Over the last eight years, we have always charted our own course, not just a technology company, not just a bank, but a team that stayed true to our mission, our members, our strategy and our core values despite the changes and what’s most popular for the day. Redefining an entire industry wasn’t bound to be easy work, and it’s not for the faint of heart. It takes a certain group of people with diverse perspectives and expertise, but with a common sense of purpose, willing to challenge assumptions, to always do the right thing, proving that innovation and responsibility don’t have to compete but can combine to create something truly unconventional in the world. That’s the SoFi way. And now more than ever, we’re doubling down on our culture and on the behaviors that make SoFi what it is so we can serve our members and clients better than ever before.

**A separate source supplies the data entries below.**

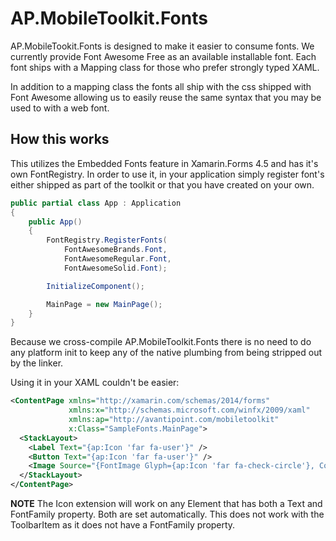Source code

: # AP.MobileToolkit.Fonts

AP.MobileTookit.Fonts is designed to make it easier to consume fonts. We currently provide Font Awesome Free as an available installable font. Each font ships with a Mapping class for those who prefer strongly typed XAML.

In addition to a mapping class the fonts all ship with the css shipped with Font Awesome allowing us to easily reuse the same syntax that you may be used to with a web font.

## How this works

This utilizes the Embedded Fonts feature in Xamarin.Forms 4.5 and has it's own FontRegistry. In order to use it, in your application simply register font's either shipped as part of the toolkit or that you have created on your own.

```cs
public partial class App : Application
{
    public App()
    {
        FontRegistry.RegisterFonts(
            FontAwesomeBrands.Font,
            FontAwesomeRegular.Font,
            FontAwesomeSolid.Font);

        InitializeComponent();

        MainPage = new MainPage();
    }
}
```

Because we cross-compile AP.MobileToolkit.Fonts there is no need to do any platform init to keep any of the native plumbing from being stripped out by the linker.

Using it in your XAML couldn't be easier:

```xml
<ContentPage xmlns="http://xamarin.com/schemas/2014/forms"
             xmlns:x="http://schemas.microsoft.com/winfx/2009/xaml"
             xmlns:ap="http://avantipoint.com/mobiletoolkit"
             x:Class="SampleFonts.MainPage">
  <StackLayout>
    <Label Text="{ap:Icon 'far fa-user'}" />
    <Button Text="{ap:Icon 'far fa-user'}" />
    <Image Source="{FontImage Glyph={ap:Icon 'far fa-check-circle'}, Color=Blue, Size=60}" />
  </StackLayout>
</ContentPage>
```

**NOTE** The Icon extension will work on any Element that has both a Text and FontFamily property. Both are set automatically. This does not work with the ToolbarItem as it does not have a FontFamily property.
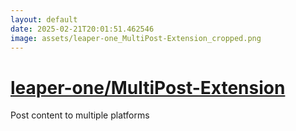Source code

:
 ```yaml
---
layout: default
date: 2025-02-21T20:01:51.462546
image: assets/leaper-one_MultiPost-Extension_cropped.png
---
```


# [leaper-one/MultiPost-Extension](https://github.com/leaper-one/MultiPost-Extension)

Post content to multiple platforms
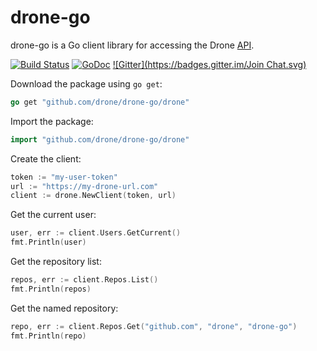 # drone-go

drone-go is a Go client library for accessing the Drone [API](http://readme.drone.io/api/overview/).

[![Build Status](http://test.drone.io/api/badge/github.com/drone/drone-go/status.svg?branch=master)](http://test.drone.io/github.com/drone/drone-go)
[![GoDoc](https://godoc.org/github.com/drone/drone-go/drone?status.svg)](https://godoc.org/github.com/drone/drone-go/drone)
[![Gitter](https://badges.gitter.im/Join Chat.svg)](https://gitter.im/drone/drone?utm_source=badge&utm_medium=badge&utm_campaign=pr-badge&utm_content=badge)

Download the package using `go get`:

```Go
go get "github.com/drone/drone-go/drone"
```

Import the package:

```Go
import "github.com/drone/drone-go/drone"
```

Create the client:

```Go
token := "my-user-token"
url := "https://my-drone-url.com"
client := drone.NewClient(token, url)
```

Get the current user:

```Go
user, err := client.Users.GetCurrent()
fmt.Println(user)
```

Get the repository list:

```Go
repos, err := client.Repos.List()
fmt.Println(repos)
```

Get the named repository:

```Go
repo, err := client.Repos.Get("github.com", "drone", "drone-go")
fmt.Println(repo)
```

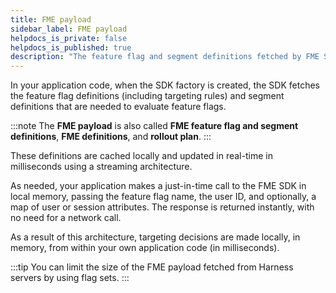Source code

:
 ```yaml
---
title: FME payload
sidebar_label: FME payload
helpdocs_is_private: false
helpdocs_is_published: true
description: "The feature flag and segment definitions fetched by FME SDKs"
---
```


<p>
  <button hidden style={{borderRadius:'8px', border:'1px', fontFamily:'Courier New', fontWeight:'800', textAlign:'left'}}> help.split.io link: https://help.split.io/hc/en-us/articles/360006854852-Frontend-and-backend-API-key-usage </button>
</p>

In your application code, when the SDK factory is created, the SDK fetches the feature flag definitions (including targeting rules) and segment definitions that are needed to evaluate feature flags.

:::note
The **FME payload** is also called **FME feature flag and segment definitions**, **FME definitions**, and **rollout plan**.
:::

These definitions are cached locally and updated in real-time in milliseconds using a streaming architecture.

As needed, your application makes a just-in-time call to the FME SDK in local memory, passing the feature flag name, the user ID, and optionally, a map of user or session attributes. The response is returned instantly, with no need for a network call.

As a result of this architecture, targeting decisions are made locally, in memory, from within your own application code (in milliseconds).

:::tip
You can limit the size of the FME payload fetched from Harness servers by using flag sets.
:::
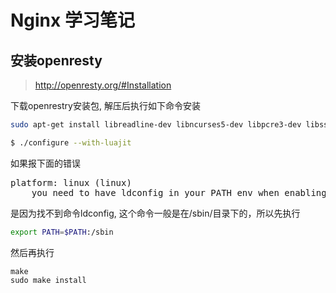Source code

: # Nginx 学习笔记

## 安装openresty

> http://openresty.org/#Installation

下载openrestry安装包, 解压后执行如下命令安装

```bash
sudo apt-get install libreadline-dev libncurses5-dev libpcre3-dev libssl-dev perl make

$ ./configure --with-luajit
```

如果报下面的错误

<pre>
platform: linux (linux)
    you need to have ldconfig in your PATH env when enabling luajit.
</pre>

是因为找不到命令ldconfig, 这个命令一般是在/sbin/目录下的，所以先执行

```bash
export PATH=$PATH:/sbin
```

然后再执行
```
make
sudo make install
```

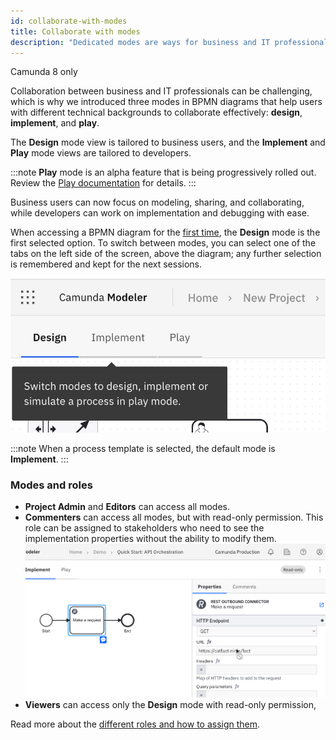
 ```yaml
---
id: collaborate-with-modes
title: Collaborate with modes
description: "Dedicated modes are ways for business and IT professionals to collaborate effectively."
---
```


<span class="badge badge--cloud">Camunda 8 only</span>

Collaboration between business and IT professionals can be challenging, which is why we introduced three modes in BPMN diagrams that help users with different technical backgrounds to collaborate effectively: **design**, **implement**, and **play**.

The **Design** mode view is tailored to business users, and the **Implement** and **Play** mode views are tailored to developers.

:::note
**Play** mode is an alpha feature that is being progressively rolled out. Review the [Play documentation](/components/modeler/web-modeler/play-your-process.md) for details.
:::

Business users can now focus on modeling, sharing, and collaborating, while developers can work on implementation and debugging with ease.

When accessing a BPMN diagram for the [first time](/components/modeler/web-modeler/model-your-first-diagram.md), the **Design** mode is the first selected option. To switch between modes, you can select one of the tabs on the left side of the screen, above the diagram; any further selection is remembered and kept for the next sessions.

![modes tab navigation](img/mode-tab-navigation.png)

:::note
When a process template is selected, the default mode is **Implement**.
:::

### Modes and roles

- **Project Admin** and **Editors** can access all modes.
- **Commenters** can access all modes, but with read-only permission. This role can be assigned to stakeholders who need to see the implementation properties without the ability to modify them.
  ![read only properties](img/read-only-properties.png)
- **Viewers** can access only the **Design** mode with read-only permission,

Read more about the [different roles and how to assign them](components/modeler/web-modeler/collaboration.md/#access-rights-and-permissions).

First, we must all act as founders. Great companies are often born from great founders with a bold vision and tenacity for making it succeed. But when everyone in the organization has the same mentality as the person who started it, that’s a secret weapon. At SoFi, we all act as founders of the business, acting with urgency, doing the right thing, always taking ownership, making our footprint bigger than our foot. We all act as problem solvers.
It takes too it doesn’t take too long to realize that running after problems is in SoFi’s DNA. That’s because we’re doing something that’s never been done before. So we iterate, learn and innovate to fix what’s broken for our members, clients and colleagues. We want to understand how things work, to get to the truth with all the right data and perspectives and to iterate, learn and improve on everything we do. We take pride in being gritty, liking hard challenges, setting ambitious goals and taking accountability for results.
And we all act as partners. It all starts with our members and clients. We obsess over their needs and helping them realize their ambitions. We seek to win on their behalf together as missionaries for SoFi. It’s why we take care of each other, especially those in the frontline who are closest to those we serve.
We embrace our differences and help each other grow, and we never forget to smile. Thank you for your interest in SoFi. Thank you for your support. Fresh horses we ride.
Call Operator, SoFi Technologies: Goodbye. This concludes today’s call. Thank you very much for your attendance. You may now disconnect your lines.